Since this is so important, we currently use the following workaround:
This is extremely inefficient, time-consuming and error-prone and causes a lot of frustration among our editors and also customers when changes aren't properly marked.
0
Nicole Saunders
Hey Angela, this is great product feedback that I'd like to make sure our product managers see. Would you mind re-posting it in the Guide product feedback topic in the community so that the PMs will see it?
0
Angela Werdenich
Thanks Nicole, I posted it here: https://support.zendesk.com/hc/en-us/community/posts/5488958169754-Version-history-for-all-users
0
Nicole Saunders
0
Rachel Butler
Is there any other way to see the history of setting an article to Unpublish?

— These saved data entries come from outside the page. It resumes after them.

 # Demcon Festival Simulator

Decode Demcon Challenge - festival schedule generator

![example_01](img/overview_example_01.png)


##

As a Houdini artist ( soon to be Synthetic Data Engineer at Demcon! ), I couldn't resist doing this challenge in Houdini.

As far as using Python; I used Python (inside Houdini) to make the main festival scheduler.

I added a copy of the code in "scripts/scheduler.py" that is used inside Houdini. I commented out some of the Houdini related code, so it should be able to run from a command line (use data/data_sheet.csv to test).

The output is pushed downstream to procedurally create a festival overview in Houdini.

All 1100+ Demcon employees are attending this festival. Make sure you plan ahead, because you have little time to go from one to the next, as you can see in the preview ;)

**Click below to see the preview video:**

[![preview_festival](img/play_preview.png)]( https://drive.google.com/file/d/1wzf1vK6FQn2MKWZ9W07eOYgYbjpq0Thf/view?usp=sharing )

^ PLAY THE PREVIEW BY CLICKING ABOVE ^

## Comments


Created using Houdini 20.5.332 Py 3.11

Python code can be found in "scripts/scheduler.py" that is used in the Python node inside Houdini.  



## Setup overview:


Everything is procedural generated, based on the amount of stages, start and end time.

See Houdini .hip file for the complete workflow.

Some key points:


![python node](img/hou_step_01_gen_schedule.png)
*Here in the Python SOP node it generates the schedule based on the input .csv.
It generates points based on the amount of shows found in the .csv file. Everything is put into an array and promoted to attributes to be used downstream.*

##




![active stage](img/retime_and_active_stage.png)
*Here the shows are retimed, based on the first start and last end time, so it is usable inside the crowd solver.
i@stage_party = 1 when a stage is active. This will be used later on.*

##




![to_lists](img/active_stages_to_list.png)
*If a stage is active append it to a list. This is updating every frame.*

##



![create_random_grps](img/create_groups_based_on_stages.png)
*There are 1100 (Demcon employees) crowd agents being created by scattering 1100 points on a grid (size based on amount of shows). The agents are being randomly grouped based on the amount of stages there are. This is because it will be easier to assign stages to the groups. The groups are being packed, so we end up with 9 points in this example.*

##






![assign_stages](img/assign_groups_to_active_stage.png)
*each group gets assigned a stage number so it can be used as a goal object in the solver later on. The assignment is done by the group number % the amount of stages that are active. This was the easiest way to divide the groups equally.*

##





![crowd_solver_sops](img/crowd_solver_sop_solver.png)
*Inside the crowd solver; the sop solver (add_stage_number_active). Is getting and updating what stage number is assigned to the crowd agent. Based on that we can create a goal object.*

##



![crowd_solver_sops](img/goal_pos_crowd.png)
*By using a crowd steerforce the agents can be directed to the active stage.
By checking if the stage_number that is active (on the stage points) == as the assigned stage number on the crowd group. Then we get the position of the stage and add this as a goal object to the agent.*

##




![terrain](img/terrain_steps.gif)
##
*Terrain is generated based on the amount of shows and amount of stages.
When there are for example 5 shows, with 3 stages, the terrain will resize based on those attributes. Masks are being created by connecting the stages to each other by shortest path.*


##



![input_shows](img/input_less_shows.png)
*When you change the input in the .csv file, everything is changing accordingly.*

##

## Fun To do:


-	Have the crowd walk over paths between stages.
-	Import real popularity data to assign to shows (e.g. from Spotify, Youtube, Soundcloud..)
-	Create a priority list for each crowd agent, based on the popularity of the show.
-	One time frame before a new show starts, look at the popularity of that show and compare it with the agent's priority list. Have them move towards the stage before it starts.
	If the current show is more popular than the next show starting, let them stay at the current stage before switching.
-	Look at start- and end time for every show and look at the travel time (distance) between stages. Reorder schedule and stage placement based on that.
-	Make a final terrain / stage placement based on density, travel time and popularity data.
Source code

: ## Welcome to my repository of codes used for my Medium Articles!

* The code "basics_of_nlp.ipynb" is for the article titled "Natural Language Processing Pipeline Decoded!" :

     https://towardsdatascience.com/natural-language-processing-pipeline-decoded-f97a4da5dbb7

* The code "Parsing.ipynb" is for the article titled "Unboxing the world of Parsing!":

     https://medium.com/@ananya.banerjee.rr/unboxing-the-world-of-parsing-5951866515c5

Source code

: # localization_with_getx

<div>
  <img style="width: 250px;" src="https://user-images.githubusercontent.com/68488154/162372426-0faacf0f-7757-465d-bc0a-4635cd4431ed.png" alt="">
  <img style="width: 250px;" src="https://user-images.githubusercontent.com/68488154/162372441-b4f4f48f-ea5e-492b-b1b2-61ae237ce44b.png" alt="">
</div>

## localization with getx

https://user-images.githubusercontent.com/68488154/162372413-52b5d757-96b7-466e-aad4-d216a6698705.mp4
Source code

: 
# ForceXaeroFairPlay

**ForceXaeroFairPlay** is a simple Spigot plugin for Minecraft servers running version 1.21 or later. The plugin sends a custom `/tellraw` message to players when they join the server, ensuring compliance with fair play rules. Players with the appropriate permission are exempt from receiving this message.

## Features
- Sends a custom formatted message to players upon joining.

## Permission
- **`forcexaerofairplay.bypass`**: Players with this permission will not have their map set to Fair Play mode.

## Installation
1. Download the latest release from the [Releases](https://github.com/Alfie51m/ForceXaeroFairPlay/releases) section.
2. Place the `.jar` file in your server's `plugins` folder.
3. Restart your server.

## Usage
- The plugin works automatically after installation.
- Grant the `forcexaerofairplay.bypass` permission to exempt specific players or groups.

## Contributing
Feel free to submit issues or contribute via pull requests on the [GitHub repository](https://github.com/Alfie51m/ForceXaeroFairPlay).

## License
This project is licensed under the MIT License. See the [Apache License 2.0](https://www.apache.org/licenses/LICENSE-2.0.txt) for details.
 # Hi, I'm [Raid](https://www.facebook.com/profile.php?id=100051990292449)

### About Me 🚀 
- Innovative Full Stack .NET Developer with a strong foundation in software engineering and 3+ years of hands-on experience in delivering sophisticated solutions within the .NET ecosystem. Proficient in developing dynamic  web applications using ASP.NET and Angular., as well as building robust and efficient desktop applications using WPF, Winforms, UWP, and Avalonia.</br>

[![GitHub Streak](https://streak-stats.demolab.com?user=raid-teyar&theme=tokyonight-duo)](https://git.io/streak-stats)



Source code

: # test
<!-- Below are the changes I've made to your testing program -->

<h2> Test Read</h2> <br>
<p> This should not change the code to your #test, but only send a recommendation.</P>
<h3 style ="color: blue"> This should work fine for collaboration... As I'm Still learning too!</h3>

We are able to see a timestamp for when the article is set to Publish and when it gets automatically Published or Unpublished. However, there is no timestamp when we schedule an article to Unpublish.
0
Jupete Manitas
Not sure what timestamp you are referring to but is this the article that would suffice - Scheduling articles for publishing and publishing?
0
Rachel Butler
Jupete,
No, it does not. When you look at the revision history on an article, everything is documented that happens to an article, EXCEPT when it is set to unpublish at a specific time. This is a huge issue, so we hope there is another way to find out what user set a particular article to Unpublish.
0
Summer Polacek
Hi. I have two questions. First, did point 1 from Jame's comment get any traction with the product team and an official feature request? If so, and if there's a "voting" place somewhere, I'd like to up the vote with a +100 for needing to select my versions to compare.
Second, is there a comment, ticket, chat, etc., anywhere about how there is no "force browser refresh" or no warning that a newer version of an article is available? We just moved to ZD, and we realized that if I save, leave tab open, another user saves, then when I begin working again in the article with the same tab open, ZD assumes I want the text currently visible in my screen to be the most recent version, and it literally just overwrote all my colleague's changes. There was no warning there was a newer version. There was no browser refresh. It literally just let me start editing and saved again, and wrote over someone else changes. How is it possible to collaborate? We are also attempting to collaborate in "waves" because of the fact there is still no commenting feature or collaborative method to working in a team. So, we feel frustrated with this. Surely a browser refresh when newer changes are found can be forced?
1
Dane
For your first question, I don't see any update yet. Regarding your second concern, it seems that our PMs are planning it for next year based on this comment.
0
Jennifer K.
Hi there,
Are there any limits to the number of article revisions that the Zendesk admin can see? For example, if I made 1000 different changes to an article, would there be 1000 revisions available to view? If I made a change in 2019 to an article would I be able to see that revision 10 years later?
0
Jupete Manitas
0
Jupete Manitas
1
Saufi
PLEASE make it so that Light Agents can access the Revision!!!
1
Julie Kuehl
It's not clear to me that if you revert to an earlier version of an article, you can later go back in time to where you started. For example, a feature update and its accompanying article is launched but the feature gets reverted in the software, and therefore, the updated article should be reverted as well. When the feature is launched again, can you also “relaunch” the article with the updated information?